The answer should be an exact copy of the lines from the one with "to Mihir's page." through the end of the listing below, with no other lines.

*** INPUT FOR THIS TASK ***

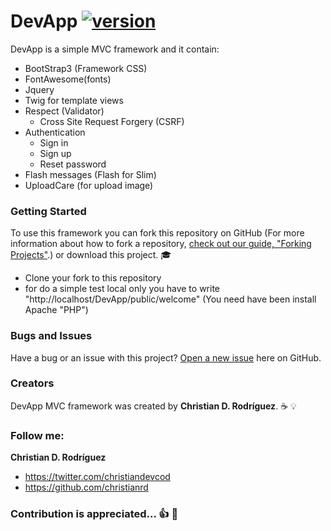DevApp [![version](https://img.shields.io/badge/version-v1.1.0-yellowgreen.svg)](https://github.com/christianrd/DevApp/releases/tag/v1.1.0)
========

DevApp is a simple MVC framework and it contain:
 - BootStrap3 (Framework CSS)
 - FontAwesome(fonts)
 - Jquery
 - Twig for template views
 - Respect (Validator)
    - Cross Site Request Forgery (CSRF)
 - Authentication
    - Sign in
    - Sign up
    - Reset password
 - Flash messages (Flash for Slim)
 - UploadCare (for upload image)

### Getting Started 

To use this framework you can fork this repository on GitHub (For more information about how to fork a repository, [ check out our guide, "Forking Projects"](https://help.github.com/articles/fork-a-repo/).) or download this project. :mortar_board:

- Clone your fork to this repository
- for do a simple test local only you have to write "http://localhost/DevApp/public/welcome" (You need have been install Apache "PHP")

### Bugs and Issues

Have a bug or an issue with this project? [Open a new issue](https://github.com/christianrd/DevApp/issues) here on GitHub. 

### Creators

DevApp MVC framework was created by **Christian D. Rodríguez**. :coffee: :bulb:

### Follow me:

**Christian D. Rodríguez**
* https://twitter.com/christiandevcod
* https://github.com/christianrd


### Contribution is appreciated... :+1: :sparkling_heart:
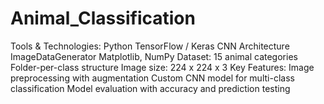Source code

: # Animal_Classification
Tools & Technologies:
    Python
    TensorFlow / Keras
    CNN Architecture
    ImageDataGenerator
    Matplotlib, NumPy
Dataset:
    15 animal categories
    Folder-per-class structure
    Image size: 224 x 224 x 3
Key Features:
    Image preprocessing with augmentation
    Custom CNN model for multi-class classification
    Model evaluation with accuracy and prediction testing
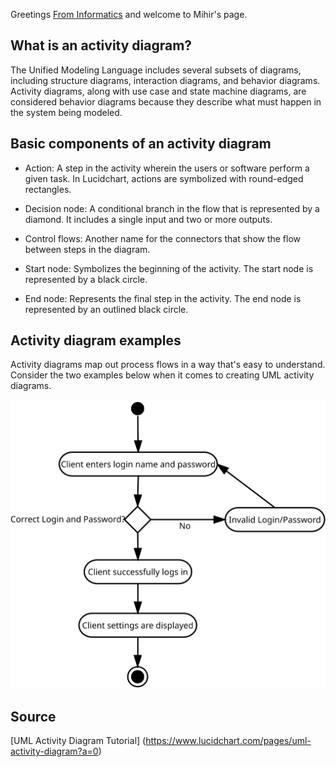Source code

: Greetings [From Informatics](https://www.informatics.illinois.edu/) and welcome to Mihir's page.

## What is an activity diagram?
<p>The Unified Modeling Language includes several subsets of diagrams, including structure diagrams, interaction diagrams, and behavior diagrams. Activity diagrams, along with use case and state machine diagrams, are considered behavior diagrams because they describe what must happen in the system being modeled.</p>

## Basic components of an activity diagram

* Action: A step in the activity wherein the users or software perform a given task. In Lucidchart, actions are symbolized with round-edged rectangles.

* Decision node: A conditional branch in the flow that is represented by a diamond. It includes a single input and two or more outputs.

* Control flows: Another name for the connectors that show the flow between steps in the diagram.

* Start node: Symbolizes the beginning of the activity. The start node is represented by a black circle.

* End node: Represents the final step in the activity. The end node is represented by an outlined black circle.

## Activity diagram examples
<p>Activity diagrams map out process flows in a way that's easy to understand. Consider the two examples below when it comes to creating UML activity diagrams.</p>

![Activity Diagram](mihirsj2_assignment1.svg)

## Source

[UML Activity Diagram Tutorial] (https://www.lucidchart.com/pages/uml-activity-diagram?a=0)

*** End of INPUT FOR THIS TASK ***

OUTPUT OF THE TASK.
: Greetings [From Informatics](https://www.informatics.illinois.edu/) and welcome to Mihir's page.

## What is an activity diagram?
<p>The Unified Modeling Language includes several subsets of diagrams, including structure diagrams, interaction diagrams, and behavior diagrams. Activity diagrams, along with use case and state machine diagrams, are considered behavior diagrams because they describe what must happen in the system being modeled.</p>

## Basic components of an activity diagram

* Action: A step in the activity wherein the users or software perform a given task. In Lucidchart, actions are symbolized with round-edged rectangles.

* Decision node: A conditional branch in the flow that is represented by a diamond. It includes a single input and two or more outputs.

* Control flows: Another name for the connectors that show the flow between steps in the diagram.

* Start node: Symbolizes the beginning of the activity. The start node is represented by a black circle.

* End node: Represents the final step in the activity. The end node is represented by an outlined black circle.

## Activity diagram examples
<p>Activity diagrams map out process flows in a way that's easy to understand. Consider the two examples below when it comes to creating UML activity diagrams.</p>

![Activity Diagram](mihirsj2_assignment1.svg)

## Source

[UML Activity Diagram Tutorial] (https://www.lucidchart.com/pages/uml-activity-diagram?a=0)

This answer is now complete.